┌──

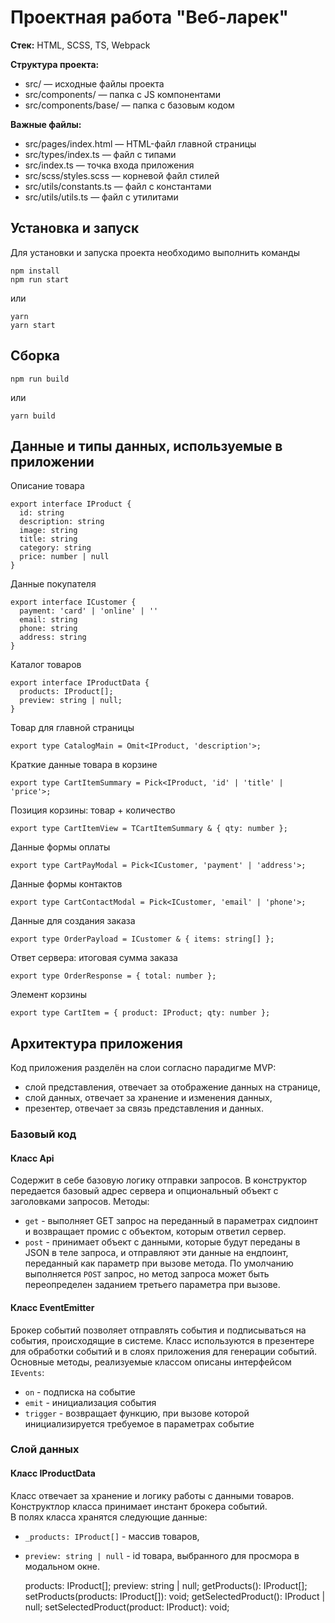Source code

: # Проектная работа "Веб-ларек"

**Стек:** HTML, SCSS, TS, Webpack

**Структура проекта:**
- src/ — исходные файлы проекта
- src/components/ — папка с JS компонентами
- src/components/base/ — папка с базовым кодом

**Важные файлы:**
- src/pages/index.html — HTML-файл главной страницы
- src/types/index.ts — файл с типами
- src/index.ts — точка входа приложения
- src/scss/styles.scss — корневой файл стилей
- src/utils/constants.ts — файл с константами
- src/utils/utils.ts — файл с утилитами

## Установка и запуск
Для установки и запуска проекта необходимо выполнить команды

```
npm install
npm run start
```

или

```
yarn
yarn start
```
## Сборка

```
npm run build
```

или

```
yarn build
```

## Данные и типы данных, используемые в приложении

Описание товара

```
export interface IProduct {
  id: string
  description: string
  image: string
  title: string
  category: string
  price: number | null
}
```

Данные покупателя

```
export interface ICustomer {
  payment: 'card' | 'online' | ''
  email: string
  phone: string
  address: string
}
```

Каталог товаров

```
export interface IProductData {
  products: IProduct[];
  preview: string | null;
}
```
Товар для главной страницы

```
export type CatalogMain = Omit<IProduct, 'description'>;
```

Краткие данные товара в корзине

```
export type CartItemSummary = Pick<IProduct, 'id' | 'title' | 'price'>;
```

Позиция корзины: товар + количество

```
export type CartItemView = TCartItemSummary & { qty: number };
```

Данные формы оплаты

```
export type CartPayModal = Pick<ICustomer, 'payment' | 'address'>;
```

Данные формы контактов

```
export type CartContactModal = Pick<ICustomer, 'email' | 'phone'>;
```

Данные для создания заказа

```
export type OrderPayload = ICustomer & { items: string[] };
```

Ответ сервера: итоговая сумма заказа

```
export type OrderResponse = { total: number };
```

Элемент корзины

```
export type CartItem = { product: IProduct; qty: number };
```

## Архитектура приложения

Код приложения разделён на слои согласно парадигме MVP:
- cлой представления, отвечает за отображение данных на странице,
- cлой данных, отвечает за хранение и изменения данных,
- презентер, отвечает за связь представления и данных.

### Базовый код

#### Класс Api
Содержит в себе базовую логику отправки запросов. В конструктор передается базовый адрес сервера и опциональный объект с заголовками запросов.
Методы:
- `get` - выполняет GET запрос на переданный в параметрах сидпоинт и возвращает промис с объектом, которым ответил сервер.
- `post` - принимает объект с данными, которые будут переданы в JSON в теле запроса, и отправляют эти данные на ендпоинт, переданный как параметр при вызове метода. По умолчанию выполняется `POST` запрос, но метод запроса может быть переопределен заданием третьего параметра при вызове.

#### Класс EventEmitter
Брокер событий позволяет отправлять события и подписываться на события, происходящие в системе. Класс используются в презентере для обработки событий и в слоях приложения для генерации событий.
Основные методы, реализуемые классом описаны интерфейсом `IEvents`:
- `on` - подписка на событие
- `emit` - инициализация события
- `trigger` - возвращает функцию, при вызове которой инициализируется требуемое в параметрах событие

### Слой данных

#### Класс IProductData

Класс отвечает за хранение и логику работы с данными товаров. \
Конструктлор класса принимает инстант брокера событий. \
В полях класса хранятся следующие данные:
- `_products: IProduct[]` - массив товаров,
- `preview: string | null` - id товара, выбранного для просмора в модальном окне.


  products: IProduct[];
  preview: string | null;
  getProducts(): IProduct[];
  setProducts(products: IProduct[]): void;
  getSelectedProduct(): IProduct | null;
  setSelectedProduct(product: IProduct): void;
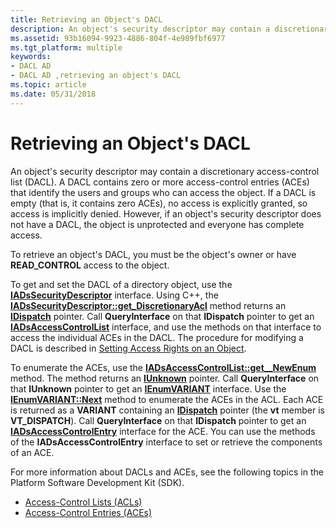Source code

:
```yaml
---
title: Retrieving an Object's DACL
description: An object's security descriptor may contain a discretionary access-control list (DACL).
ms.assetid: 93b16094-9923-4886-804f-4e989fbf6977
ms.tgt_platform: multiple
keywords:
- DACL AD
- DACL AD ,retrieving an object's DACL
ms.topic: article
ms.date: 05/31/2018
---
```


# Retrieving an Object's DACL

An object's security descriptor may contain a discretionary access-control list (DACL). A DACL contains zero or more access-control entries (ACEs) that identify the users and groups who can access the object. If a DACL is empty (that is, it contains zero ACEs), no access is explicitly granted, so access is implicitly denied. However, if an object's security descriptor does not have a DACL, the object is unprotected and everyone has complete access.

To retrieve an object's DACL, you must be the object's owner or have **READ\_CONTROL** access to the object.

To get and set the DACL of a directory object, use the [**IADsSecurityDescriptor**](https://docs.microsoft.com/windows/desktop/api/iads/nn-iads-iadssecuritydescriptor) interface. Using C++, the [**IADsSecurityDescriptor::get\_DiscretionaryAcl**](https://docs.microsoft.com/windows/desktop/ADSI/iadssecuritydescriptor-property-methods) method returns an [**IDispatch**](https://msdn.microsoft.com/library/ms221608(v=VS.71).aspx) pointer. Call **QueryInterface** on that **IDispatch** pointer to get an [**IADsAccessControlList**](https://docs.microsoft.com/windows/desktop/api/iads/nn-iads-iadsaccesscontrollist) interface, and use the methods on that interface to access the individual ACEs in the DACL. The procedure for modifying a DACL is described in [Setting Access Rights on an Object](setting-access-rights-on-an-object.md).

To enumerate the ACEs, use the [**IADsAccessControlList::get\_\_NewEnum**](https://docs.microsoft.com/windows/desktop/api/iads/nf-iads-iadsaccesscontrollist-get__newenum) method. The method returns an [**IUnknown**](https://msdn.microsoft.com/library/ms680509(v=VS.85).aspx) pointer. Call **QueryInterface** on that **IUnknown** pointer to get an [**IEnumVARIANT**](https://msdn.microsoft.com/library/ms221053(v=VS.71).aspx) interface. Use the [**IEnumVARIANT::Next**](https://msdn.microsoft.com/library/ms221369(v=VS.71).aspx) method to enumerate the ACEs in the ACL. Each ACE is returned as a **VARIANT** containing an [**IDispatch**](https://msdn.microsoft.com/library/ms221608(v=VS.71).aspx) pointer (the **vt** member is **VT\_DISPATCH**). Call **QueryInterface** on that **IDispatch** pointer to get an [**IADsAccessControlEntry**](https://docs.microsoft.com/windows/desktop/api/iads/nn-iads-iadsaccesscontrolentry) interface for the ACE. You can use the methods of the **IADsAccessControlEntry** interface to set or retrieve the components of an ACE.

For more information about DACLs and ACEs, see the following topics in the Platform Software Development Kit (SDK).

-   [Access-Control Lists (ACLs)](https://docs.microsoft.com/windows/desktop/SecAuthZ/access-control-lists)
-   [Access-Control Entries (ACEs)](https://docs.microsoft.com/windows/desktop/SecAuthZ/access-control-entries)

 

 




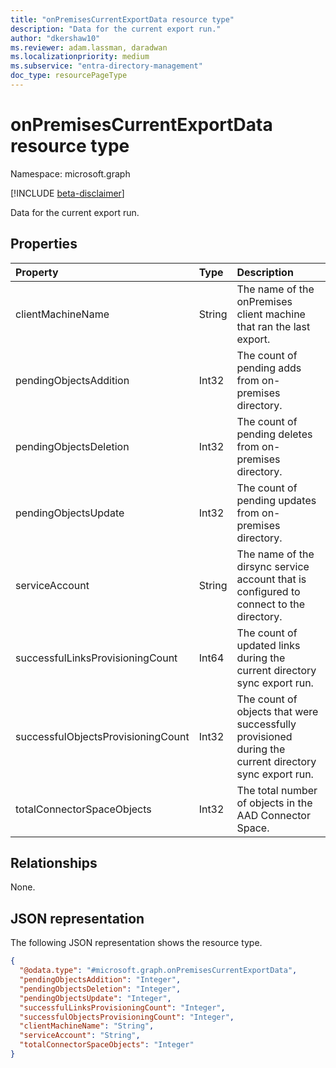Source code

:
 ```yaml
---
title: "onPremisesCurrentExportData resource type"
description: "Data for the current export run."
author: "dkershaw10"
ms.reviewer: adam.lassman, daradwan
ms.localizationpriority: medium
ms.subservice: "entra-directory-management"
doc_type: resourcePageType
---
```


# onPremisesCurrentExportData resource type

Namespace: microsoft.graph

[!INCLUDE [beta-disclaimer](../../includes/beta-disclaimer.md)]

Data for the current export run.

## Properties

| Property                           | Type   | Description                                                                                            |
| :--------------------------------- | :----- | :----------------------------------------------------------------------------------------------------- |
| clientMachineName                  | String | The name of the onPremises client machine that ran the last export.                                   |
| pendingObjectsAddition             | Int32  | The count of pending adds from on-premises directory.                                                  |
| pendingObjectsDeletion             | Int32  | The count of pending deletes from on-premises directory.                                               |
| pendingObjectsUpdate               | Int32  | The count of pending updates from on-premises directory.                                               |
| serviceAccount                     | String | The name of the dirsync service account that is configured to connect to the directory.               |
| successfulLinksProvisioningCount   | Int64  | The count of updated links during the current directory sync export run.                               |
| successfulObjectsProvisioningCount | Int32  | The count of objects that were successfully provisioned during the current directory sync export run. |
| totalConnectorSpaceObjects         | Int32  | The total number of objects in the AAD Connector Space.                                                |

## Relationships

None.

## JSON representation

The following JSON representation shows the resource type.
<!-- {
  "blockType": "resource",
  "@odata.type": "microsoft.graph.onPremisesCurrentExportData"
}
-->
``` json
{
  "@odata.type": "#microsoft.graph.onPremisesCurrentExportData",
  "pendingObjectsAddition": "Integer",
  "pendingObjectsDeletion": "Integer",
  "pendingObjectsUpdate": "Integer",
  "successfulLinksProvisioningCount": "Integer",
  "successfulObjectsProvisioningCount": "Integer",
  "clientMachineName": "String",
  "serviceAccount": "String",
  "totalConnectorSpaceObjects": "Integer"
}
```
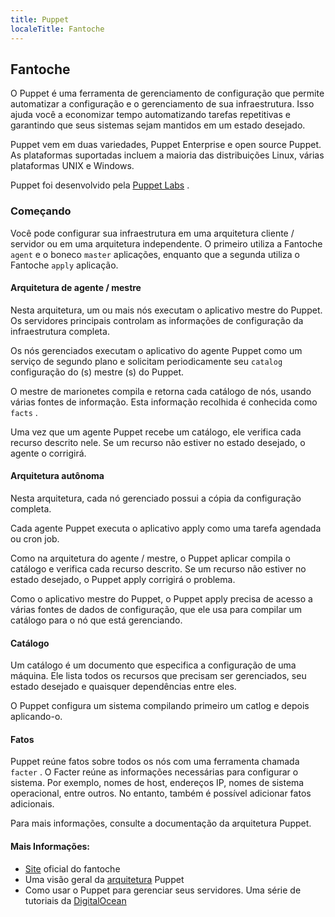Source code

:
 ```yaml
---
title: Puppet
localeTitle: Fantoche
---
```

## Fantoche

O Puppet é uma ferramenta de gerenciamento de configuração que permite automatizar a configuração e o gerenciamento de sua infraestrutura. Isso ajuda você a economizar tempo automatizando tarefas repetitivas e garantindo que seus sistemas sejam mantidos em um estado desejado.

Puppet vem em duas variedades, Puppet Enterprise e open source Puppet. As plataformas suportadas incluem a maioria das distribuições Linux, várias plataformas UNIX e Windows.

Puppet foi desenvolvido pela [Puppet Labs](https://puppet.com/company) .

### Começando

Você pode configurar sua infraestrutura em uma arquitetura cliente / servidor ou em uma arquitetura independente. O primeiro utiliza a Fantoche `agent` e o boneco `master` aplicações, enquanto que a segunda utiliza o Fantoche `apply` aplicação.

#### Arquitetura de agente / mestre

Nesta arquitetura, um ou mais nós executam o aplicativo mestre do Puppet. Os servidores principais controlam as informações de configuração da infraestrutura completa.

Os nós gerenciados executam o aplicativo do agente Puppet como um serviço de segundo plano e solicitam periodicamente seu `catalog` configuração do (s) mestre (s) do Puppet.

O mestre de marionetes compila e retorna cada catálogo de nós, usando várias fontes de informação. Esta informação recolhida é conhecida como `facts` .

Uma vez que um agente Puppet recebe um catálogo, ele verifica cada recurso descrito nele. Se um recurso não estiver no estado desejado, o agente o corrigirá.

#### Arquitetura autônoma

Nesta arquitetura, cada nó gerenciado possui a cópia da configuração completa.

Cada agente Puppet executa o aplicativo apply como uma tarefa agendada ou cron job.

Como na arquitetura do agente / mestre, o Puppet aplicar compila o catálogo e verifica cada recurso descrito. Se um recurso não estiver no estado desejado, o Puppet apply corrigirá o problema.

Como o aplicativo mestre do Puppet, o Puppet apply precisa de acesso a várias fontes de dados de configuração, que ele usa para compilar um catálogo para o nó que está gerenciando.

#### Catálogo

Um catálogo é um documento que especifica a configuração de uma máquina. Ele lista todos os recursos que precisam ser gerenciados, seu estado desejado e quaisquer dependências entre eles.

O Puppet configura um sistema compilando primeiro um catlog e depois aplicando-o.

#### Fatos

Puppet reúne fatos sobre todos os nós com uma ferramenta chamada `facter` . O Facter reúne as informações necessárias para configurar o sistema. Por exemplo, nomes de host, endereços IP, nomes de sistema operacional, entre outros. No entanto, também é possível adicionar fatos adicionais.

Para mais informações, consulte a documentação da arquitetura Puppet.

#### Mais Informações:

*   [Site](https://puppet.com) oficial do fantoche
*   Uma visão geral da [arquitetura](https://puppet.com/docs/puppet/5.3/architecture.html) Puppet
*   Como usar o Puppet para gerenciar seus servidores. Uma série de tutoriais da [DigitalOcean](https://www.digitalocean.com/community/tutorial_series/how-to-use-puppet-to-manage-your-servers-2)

└──

> **Aim of the task**:
Please, from the entries above, set down exactly the lines from the one containing "- cлой данных, отвечает" through the one containing "которым ответил сервер.", and only those.

> **Completed exercise**:
- cлой данных, отвечает за хранение и изменения данных,
- презентер, отвечает за связь представления и данных.

### Базовый код

#### Класс Api
Содержит в себе базовую логику отправки запросов. В конструктор передается базовый адрес сервера и опциональный объект с заголовками запросов.
Методы:
- `get` - выполняет GET запрос на переданный в параметрах сидпоинт и возвращает промис с объектом, которым ответил сервер.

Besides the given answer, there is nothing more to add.